> _Work instruction_: Which lines below fall between the one containing "- [If You See" and the one containing "I came to the"? Repeat them exactly, counting both of those lines, and add nothing else.

........

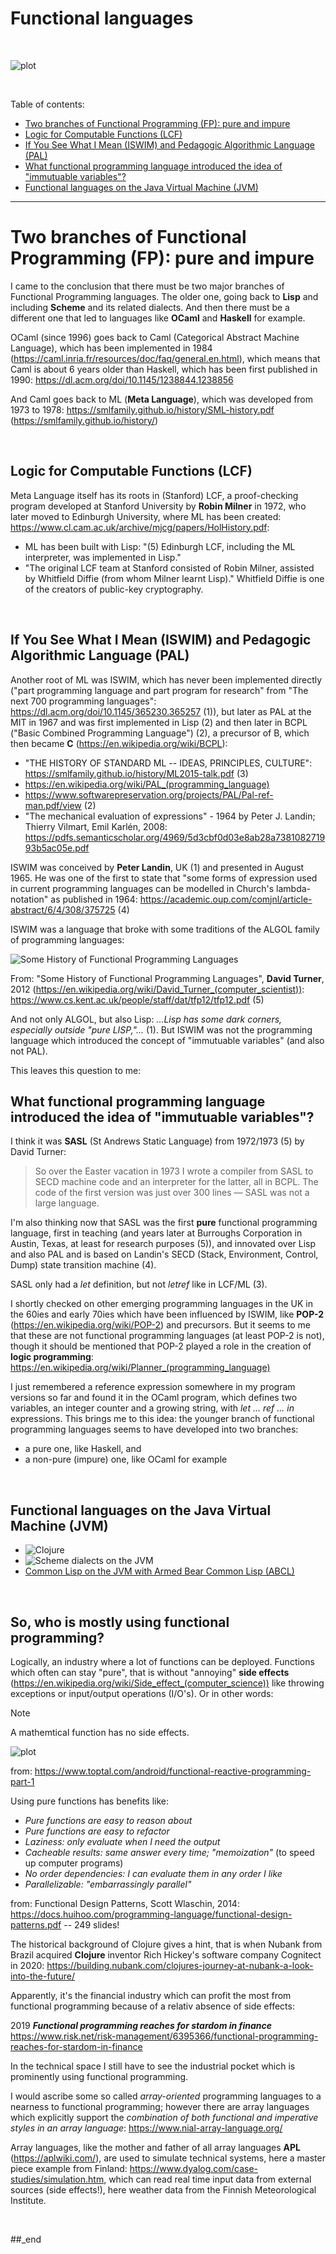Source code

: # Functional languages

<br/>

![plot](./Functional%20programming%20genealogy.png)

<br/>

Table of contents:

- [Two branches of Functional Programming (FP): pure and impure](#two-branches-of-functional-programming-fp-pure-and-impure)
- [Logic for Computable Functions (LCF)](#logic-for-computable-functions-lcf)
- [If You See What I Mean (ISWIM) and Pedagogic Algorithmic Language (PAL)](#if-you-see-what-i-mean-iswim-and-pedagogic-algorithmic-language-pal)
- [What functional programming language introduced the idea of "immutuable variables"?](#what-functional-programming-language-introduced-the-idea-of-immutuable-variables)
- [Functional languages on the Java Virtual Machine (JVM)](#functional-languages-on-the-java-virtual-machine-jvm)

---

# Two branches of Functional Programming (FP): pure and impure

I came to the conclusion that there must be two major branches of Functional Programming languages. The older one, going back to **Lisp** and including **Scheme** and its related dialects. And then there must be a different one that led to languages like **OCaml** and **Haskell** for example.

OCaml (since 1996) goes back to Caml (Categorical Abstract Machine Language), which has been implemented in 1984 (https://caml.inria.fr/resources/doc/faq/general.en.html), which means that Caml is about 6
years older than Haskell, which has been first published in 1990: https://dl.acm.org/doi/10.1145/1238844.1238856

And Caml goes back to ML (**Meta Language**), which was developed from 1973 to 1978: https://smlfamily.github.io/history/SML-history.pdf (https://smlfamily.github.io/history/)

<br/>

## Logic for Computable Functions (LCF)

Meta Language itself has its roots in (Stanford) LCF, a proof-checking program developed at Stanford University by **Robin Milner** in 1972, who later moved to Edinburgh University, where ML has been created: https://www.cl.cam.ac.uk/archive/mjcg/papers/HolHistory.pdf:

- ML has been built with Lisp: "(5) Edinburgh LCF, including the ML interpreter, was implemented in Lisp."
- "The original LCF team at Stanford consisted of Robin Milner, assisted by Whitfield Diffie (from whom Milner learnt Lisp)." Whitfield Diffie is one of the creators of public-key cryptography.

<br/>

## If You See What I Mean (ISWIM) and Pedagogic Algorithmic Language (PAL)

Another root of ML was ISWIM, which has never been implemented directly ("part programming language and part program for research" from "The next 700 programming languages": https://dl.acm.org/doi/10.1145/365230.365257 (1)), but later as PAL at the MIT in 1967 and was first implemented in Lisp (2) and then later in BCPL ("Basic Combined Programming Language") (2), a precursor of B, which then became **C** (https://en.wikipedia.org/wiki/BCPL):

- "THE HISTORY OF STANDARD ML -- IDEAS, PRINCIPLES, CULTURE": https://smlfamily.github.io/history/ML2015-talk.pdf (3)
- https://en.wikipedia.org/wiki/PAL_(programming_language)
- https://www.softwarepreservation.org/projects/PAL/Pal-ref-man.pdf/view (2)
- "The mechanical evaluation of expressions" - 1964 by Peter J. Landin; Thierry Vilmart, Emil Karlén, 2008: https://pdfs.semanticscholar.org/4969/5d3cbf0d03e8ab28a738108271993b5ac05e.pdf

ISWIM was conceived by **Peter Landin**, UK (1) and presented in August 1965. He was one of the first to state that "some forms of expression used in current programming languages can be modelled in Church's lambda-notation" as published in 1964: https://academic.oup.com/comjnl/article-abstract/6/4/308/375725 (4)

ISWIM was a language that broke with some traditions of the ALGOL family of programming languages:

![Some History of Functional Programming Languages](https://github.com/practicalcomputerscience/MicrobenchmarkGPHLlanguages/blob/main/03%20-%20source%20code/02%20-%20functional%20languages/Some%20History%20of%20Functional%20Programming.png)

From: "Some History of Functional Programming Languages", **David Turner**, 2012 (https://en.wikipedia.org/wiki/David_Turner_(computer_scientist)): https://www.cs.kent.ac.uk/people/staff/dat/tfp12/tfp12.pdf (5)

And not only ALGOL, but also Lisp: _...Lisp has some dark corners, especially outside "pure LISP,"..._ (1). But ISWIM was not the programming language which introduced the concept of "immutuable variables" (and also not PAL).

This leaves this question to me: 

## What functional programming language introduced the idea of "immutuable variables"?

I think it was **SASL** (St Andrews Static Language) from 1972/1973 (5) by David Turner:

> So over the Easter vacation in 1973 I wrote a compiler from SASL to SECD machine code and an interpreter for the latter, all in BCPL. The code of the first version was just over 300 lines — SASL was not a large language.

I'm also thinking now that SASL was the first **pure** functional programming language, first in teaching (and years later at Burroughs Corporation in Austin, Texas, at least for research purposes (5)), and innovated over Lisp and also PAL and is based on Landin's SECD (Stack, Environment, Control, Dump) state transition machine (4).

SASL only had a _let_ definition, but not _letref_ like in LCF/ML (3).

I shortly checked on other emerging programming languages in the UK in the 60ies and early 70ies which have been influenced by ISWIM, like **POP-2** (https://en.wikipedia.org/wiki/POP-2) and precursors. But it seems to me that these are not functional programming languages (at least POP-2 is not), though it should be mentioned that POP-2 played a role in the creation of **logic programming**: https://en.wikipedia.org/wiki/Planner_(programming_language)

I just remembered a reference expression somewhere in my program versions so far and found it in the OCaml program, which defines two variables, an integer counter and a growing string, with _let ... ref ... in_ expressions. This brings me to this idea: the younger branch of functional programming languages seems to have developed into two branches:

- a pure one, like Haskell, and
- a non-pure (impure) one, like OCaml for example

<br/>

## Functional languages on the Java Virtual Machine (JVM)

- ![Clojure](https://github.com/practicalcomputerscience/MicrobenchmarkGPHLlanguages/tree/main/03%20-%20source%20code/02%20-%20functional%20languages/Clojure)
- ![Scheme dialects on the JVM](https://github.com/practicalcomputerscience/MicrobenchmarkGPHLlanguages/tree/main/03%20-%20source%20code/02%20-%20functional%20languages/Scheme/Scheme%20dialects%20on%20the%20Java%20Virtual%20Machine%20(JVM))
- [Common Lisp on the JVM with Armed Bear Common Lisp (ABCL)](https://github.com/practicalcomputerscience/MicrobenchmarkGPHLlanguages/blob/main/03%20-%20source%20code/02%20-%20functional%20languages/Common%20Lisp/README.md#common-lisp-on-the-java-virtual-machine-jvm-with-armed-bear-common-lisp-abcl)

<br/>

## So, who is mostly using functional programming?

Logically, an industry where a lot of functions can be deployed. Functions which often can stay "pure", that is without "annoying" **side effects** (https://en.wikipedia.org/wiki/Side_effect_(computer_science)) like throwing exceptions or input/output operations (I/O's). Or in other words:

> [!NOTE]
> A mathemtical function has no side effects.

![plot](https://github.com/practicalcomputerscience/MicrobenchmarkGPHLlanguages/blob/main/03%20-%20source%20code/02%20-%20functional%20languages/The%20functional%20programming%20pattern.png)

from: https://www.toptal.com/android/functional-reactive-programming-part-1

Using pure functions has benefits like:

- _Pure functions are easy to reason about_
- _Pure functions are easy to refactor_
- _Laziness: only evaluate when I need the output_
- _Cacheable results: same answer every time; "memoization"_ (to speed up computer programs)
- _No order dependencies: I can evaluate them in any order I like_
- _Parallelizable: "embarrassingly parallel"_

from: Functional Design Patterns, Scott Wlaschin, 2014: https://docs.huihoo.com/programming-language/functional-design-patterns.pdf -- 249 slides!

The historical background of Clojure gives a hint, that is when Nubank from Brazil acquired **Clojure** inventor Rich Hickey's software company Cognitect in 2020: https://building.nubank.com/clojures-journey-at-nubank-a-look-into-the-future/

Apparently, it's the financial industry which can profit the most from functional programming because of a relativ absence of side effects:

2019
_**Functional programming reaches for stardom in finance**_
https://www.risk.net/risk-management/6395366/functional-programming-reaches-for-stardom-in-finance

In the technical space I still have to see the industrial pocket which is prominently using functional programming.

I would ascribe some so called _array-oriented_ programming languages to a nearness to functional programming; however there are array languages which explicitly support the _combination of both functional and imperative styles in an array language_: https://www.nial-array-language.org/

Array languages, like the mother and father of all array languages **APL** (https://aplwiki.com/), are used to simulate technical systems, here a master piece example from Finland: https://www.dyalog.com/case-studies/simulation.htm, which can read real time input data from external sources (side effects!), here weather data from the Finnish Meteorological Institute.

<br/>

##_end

........

> _Written solution_:
- [If You See What I Mean (ISWIM) and Pedagogic Algorithmic Language (PAL)](#if-you-see-what-i-mean-iswim-and-pedagogic-algorithmic-language-pal)
- [What functional programming language introduced the idea of "immutuable variables"?](#what-functional-programming-language-introduced-the-idea-of-immutuable-variables)
- [Functional languages on the Java Virtual Machine (JVM)](#functional-languages-on-the-java-virtual-machine-jvm)

---

# Two branches of Functional Programming (FP): pure and impure

I came to the conclusion that there must be two major branches of Functional Programming languages. The older one, going back to **Lisp** and including **Scheme** and its related dialects. And then there must be a different one that led to languages like **OCaml** and **Haskell** for example.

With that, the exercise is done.